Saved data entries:
────────────────
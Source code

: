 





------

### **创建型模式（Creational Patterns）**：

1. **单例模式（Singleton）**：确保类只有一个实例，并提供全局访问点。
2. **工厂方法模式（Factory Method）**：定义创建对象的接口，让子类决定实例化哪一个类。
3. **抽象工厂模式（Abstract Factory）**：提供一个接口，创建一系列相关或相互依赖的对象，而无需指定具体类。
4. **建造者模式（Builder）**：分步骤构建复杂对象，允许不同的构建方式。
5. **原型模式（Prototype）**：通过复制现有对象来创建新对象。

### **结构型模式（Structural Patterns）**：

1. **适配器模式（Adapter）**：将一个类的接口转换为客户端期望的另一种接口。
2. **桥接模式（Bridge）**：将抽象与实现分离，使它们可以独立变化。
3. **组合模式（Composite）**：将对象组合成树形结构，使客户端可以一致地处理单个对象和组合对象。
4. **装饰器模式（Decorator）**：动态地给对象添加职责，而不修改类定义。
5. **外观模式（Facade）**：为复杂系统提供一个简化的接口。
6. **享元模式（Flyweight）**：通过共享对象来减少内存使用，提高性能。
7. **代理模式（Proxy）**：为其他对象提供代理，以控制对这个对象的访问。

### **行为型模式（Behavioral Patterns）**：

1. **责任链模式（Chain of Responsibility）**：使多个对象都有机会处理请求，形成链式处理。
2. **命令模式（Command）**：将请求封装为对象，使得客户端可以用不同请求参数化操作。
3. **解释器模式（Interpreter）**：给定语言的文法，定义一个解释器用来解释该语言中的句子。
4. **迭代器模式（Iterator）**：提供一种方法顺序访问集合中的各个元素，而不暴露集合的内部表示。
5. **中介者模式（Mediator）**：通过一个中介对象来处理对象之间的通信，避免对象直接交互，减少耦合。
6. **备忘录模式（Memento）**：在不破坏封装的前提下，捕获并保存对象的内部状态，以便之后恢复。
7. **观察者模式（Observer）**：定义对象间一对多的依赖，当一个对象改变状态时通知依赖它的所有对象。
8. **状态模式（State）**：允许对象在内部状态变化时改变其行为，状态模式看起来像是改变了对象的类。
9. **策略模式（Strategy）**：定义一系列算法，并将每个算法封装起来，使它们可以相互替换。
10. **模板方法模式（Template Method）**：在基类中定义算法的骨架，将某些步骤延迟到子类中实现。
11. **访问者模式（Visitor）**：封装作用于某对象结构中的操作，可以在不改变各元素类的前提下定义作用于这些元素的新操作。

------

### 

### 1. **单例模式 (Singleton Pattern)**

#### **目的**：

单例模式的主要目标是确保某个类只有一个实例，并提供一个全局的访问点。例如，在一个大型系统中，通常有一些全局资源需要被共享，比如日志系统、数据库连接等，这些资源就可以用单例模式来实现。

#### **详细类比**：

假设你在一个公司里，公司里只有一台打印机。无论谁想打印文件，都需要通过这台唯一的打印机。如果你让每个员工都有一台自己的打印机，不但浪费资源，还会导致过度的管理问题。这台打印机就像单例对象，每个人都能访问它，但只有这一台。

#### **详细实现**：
────────────────
* EXERCISE DETAILS:
Retype the entries. Every line must match exactly.

* RESPONSE BOX:
Source code

: 





------

### **创建型模式（Creational Patterns）**：

1. **单例模式（Singleton）**：确保类只有一个实例，并提供全局访问点。
2. **工厂方法模式（Factory Method）**：定义创建对象的接口，让子类决定实例化哪一个类。
3. **抽象工厂模式（Abstract Factory）**：提供一个接口，创建一系列相关或相互依赖的对象，而无需指定具体类。
4. **建造者模式（Builder）**：分步骤构建复杂对象，允许不同的构建方式。
5. **原型模式（Prototype）**：通过复制现有对象来创建新对象。

### **结构型模式（Structural Patterns）**：

1. **适配器模式（Adapter）**：将一个类的接口转换为客户端期望的另一种接口。
2. **桥接模式（Bridge）**：将抽象与实现分离，使它们可以独立变化。
3. **组合模式（Composite）**：将对象组合成树形结构，使客户端可以一致地处理单个对象和组合对象。
4. **装饰器模式（Decorator）**：动态地给对象添加职责，而不修改类定义。
5. **外观模式（Facade）**：为复杂系统提供一个简化的接口。
6. **享元模式（Flyweight）**：通过共享对象来减少内存使用，提高性能。
7. **代理模式（Proxy）**：为其他对象提供代理，以控制对这个对象的访问。

### **行为型模式（Behavioral Patterns）**：

1. **责任链模式（Chain of Responsibility）**：使多个对象都有机会处理请求，形成链式处理。
2. **命令模式（Command）**：将请求封装为对象，使得客户端可以用不同请求参数化操作。
3. **解释器模式（Interpreter）**：给定语言的文法，定义一个解释器用来解释该语言中的句子。
4. **迭代器模式（Iterator）**：提供一种方法顺序访问集合中的各个元素，而不暴露集合的内部表示。
5. **中介者模式（Mediator）**：通过一个中介对象来处理对象之间的通信，避免对象直接交互，减少耦合。
6. **备忘录模式（Memento）**：在不破坏封装的前提下，捕获并保存对象的内部状态，以便之后恢复。
7. **观察者模式（Observer）**：定义对象间一对多的依赖，当一个对象改变状态时通知依赖它的所有对象。
8. **状态模式（State）**：允许对象在内部状态变化时改变其行为，状态模式看起来像是改变了对象的类。
9. **策略模式（Strategy）**：定义一系列算法，并将每个算法封装起来，使它们可以相互替换。
10. **模板方法模式（Template Method）**：在基类中定义算法的骨架，将某些步骤延迟到子类中实现。
11. **访问者模式（Visitor）**：封装作用于某对象结构中的操作，可以在不改变各元素类的前提下定义作用于这些元素的新操作。

------

### 

### 1. **单例模式 (Singleton Pattern)**

#### **目的**：

单例模式的主要目标是确保某个类只有一个实例，并提供一个全局的访问点。例如，在一个大型系统中，通常有一些全局资源需要被共享，比如日志系统、数据库连接等，这些资源就可以用单例模式来实现。

#### **详细类比**：

假设你在一个公司里，公司里只有一台打印机。无论谁想打印文件，都需要通过这台唯一的打印机。如果你让每个员工都有一台自己的打印机，不但浪费资源，还会导致过度的管理问题。这台打印机就像单例对象，每个人都能访问它，但只有这一台。

#### **详细实现**：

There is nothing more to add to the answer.